The pools input argument allows the user to simulate a single pool, by creating a list with a single integer or multiple pools, by creating a list with a vector containing various entries. The maePool function assumes that each entry of that vector is the size, in number of diploids individuals, of a given pool.

# create a list with a single pool of 100 individuals
pools <- list(100)
# compute average absolute difference between allele frequencies
onePool <- maePool(nDip = 100, nloci = 1000, pools = pools, pError = 100, sError = 0.01, mCov = 100, vCov = 250, min.minor = 0)

# create a list with 10 pools, each with 10 individuals
pools <- list(rep(10, 10))
# compute average absolute difference between allele frequencies
tenPool <- maePool(nDip = 100, nloci = 1000, pools = pools, pError = 100, sError = 0.01, mCov = 100, vCov = 250, min.minor = 0)

# combine both  
final <- rbind(onePool, tenPool)
# convert the number of individuals in the pool to a factor
final$nPools <- as.factor(final$nPools)

# load the ggplot package
library(ggplot2)
# MAE value in the y-axis and the number of individuals in the pool in the x-axis
ggplot(final, aes(x = nPools, y = absError)) + 
  geom_boxplot() + theme_classic()

In this example, we can see the effect of using a single or multiple pools when a sample of 100 individuals is sequenced at a mean coverage of 100x and for a given pool error. By varying the pError and mCov input arguments, users can evaluate the effect of using a single or multiple pools at various pool error values and at different coverages.

What coverage should I use?

Another fundamental decision is what mean coverage should we try to obtain when sequencing a pool of individuals. By using the maeFreqs function we can look at the average absolute difference between genotype allele frequencies and Pool-seq allele frequencies obtained using different mean coverages.

# create a vector with various mean coverages
mCov <- c(20, 50, 100)
# create a  vector with the variance of the coverage
vCov <- c(100, 250, 500)
# compute average absolute difference between allele frequencies
mydf <- maeFreqs(nDip = 100, nloci = 1000, pError = 100, sError = 0.01, mCov, vCov, min.minor = 0)

# convert the mean coverage into a factor
mydf$mean <- as.factor(mydf$mean)
# boxplot the MAE value in the y-axis and the coverage in the x-axis
ggplot(mydf, aes(x = mean, y = absError)) +
  geom_boxplot() + theme_classic()

Note that the mCov input argument is a vector with various mean coverage values. The maeFreqs function computes the average absolute difference for each user-defined coverage. Additionally, vCov should also be a vector, with each entry being the variance of the corresponding coverage in mCov. In this example, we can see the effect of sequencing a sample of 100 individuals at 20x, 50x or 100x mean coverage. By varying the mCov or pError input arguments, users can evaluate the impact of different mean coverages at various pool error values.

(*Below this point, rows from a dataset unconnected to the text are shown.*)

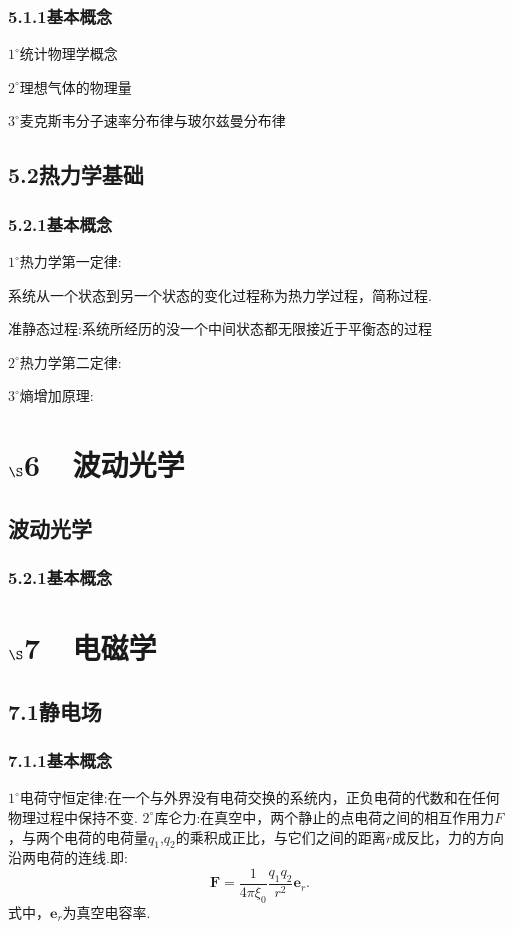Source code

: \documentclass[UTF8]{ctexart}
\begin{document}
	\subsubsection*{5.1.1基本概念}
	$1^{\circ}$统计物理学概念

	$2^{\circ}$理想气体的物理量

	$3^{\circ}$麦克斯韦分子速率分布律与玻尔兹曼分布律

	\subsection*{5.2热力学基础}
	\subsubsection*{5.2.1基本概念}
	$1^{\circ}$热力学第一定律:

	系统从一个状态到另一个状态的变化过程称为热力学过程，简称过程.

	准静态过程:系统所经历的没一个中间状态都无限接近于平衡态的过程

	

	$2^{\circ}$热力学第二定律:

	$3^{\circ}$熵增加原理:

\newpage
	\section*{$\S$6~~波动光学}
	\subsection*{波动光学}
	\subsubsection*{5.2.1基本概念}


\newpage
\section*{$\S$7~~电磁学}
\subsection*{7.1静电场}
\subsubsection*{7.1.1基本概念}
	$1^{\circ}$电荷守恒定律:在一个与外界没有电荷交换的系统内，正负电荷的代数和在任何物理过程中保持不变.
	$2^{\circ}$库仑力:在真空中，两个静止的点电荷之间的相互作用力$F$，与两个电荷的电荷量$q_1$,$q_2$的乘积成正比，与它们之间的距离$r$成反比，力的方向沿两电荷的连线.即:
	\begin{equation*}
		{\boldsymbol F}=\frac{1}{4\pi\xi_0}\frac{q_1q_2}{r^2}{\boldsymbol e}_r.
	\end{equation*}
	式中，${\boldsymbol e}_r$为真空电容率.
\end{document}

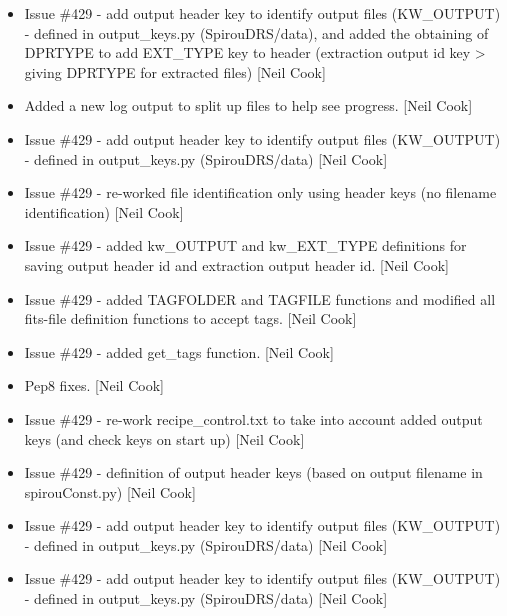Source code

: \documentclass[a4paper,10pt,english]{report}
\begin{document}
\label{\detokenize{misc/changelog:id334}}\begin{itemize}
\item {} 
Issue \#429 - add output header key to identify output files
(KW\_OUTPUT) - defined in output\_keys.py (SpirouDRS/data), and added
the obtaining of DPRTYPE to add  EXT\_TYPE key to header (extraction
output id key \textendash{}\textgreater{} giving DPRTYPE for extracted files) {[}Neil Cook{]}

\item {} 
Added a new log output to split up files to help see progress. {[}Neil
Cook{]}

\item {} 
Issue \#429 - add output header key to identify output files
(KW\_OUTPUT) - defined in output\_keys.py (SpirouDRS/data) {[}Neil Cook{]}

\item {} 
Issue \#429 - re-worked file identification only using header keys (no
filename identification) {[}Neil Cook{]}

\item {} 
Issue \#429 - added kw\_OUTPUT and kw\_EXT\_TYPE definitions for saving
output header id and extraction output header id. {[}Neil Cook{]}

\item {} 
Issue \#429 - added TAGFOLDER and TAGFILE functions and modified all
fits-file definition functions to accept tags. {[}Neil Cook{]}

\item {} 
Issue \#429 - added get\_tags function. {[}Neil Cook{]}

\item {} 
Pep8 fixes. {[}Neil Cook{]}

\item {} 
Issue \#429 - re-work recipe\_control.txt to take into account added
output keys (and check keys on start up) {[}Neil Cook{]}

\item {} 
Issue \#429 - definition of output header keys (based on output
filename in spirouConst.py) {[}Neil Cook{]}

\item {} 
Issue \#429 - add output header key to identify output files
(KW\_OUTPUT) - defined in output\_keys.py (SpirouDRS/data) {[}Neil Cook{]}

\item {} 
Issue \#429 - add output header key to identify output files
(KW\_OUTPUT) - defined in output\_keys.py (SpirouDRS/data) {[}Neil Cook{]}


\end{itemize}
\end{document}
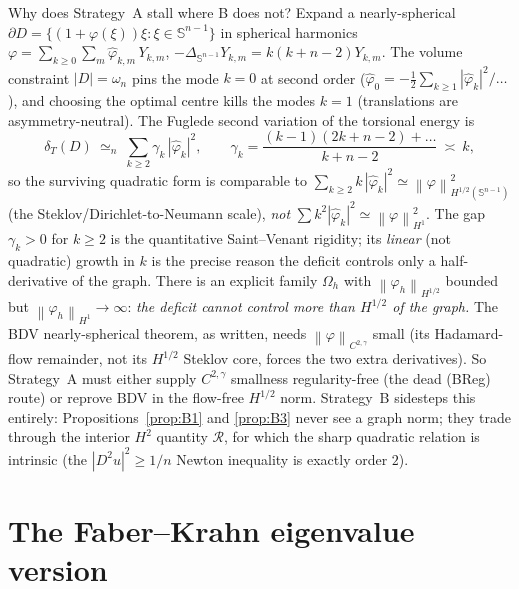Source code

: \documentclass[11pt]{amsart}
\theoremstyle{definition}
\theoremstyle{remark}
\newcommand{\Om}{\Omega}
\newcommand{\dT}{\delta_T}
\newcommand{\Hess}{D^2u}
\newcommand{\R}{\mathcal R}
\newcommand{\norm}[1]{\left\lVert#1\right\rVert}
\begin{document}
Why does Strategy~A stall where B does not? Expand a nearly-spherical
$\partial D=\{(1+\varphi(\xi))\xi:\xi\in\mathbb S^{n-1}\}$ in spherical
harmonics $\varphi=\sum_{k\ge0}\sum_m \hat\varphi_{k,m}\,Y_{k,m}$,
$-\Delta_{\mathbb S^{n-1}}Y_{k,m}=k(k+n-2)Y_{k,m}$. The volume constraint
$|D|=\omega_n$ pins the mode $k=0$ at second order
($\hat\varphi_0=-\tfrac1{2}\sum_{k\ge1}|\hat\varphi_k|^2/\dots$), and choosing
the optimal centre kills the modes $k=1$ (translations are
asymmetry-neutral). The Fuglede second variation of the torsional energy is
\[
  \dT(D)\ \simeq_n\ \sum_{k\ge2}\gamma_k\,|\hat\varphi_k|^2,\qquad
  \gamma_k=\frac{(k-1)(2k+n-2)+\dots}{\,k+n-2\,}\ \asymp\ k,
\]
so the surviving quadratic form is comparable to
$\sum_{k\ge2}k\,|\hat\varphi_k|^2\simeq\norm{\varphi}_{H^{1/2}(\mathbb S^{n-1})}^2$
(the Steklov/Dirichlet-to-Neumann scale), \emph{not}
$\sum k^2|\hat\varphi_k|^2\simeq\norm{\varphi}_{H^1}^2$. The gap
$\gamma_k>0$ for $k\ge2$ is the quantitative Saint--Venant rigidity; its
\emph{linear} (not quadratic) growth in $k$ is the precise reason the deficit
controls only a half-derivative of the graph. There is an explicit family
$\Om_h$ with $\norm{\varphi_h}_{H^{1/2}}$ bounded but
$\norm{\varphi_h}_{H^1}\to\infty$: \emph{the deficit cannot control more than
$H^{1/2}$ of the graph.} The BDV nearly-spherical theorem, as written, needs
$\norm{\varphi}_{C^{2,\gamma}}$ small (its Hadamard-flow remainder, not its
$H^{1/2}$ Steklov core, forces the two extra derivatives). So Strategy~A must
either supply $C^{2,\gamma}$ smallness regularity-free (the dead (BReg)
route) or reprove BDV in the flow-free $H^{1/2}$ norm. Strategy~B sidesteps
this entirely: Propositions~\ref{prop:B1} and \ref{prop:B3} never see a graph
norm; they trade through the interior $H^2$ quantity $\R$, for which the sharp
quadratic relation is intrinsic (the $|\Hess|^2\ge1/n$ Newton inequality is
exactly order $2$).

\section{The Faber--Krahn eigenvalue version}
\end{document}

What pool size should I use?

It is also important to define the number of individuals to sequence or, in other words, the pool size. The maeFreqs function can also be used to compute the average absolute difference between the allele frequencies computed from genotypes and Pool-seq allele frequencies obtained with different pool sizes.

# create a vector with various mean coverages
nDip <- c(10, 50, 100)

# compute average absolute difference between allele frequencies
mydf <- maeFreqs(nDip = nDip, nloci = 1000, pError = 100, sError = 0.01, mCov = 100, vCov = 250, min.minor = 0)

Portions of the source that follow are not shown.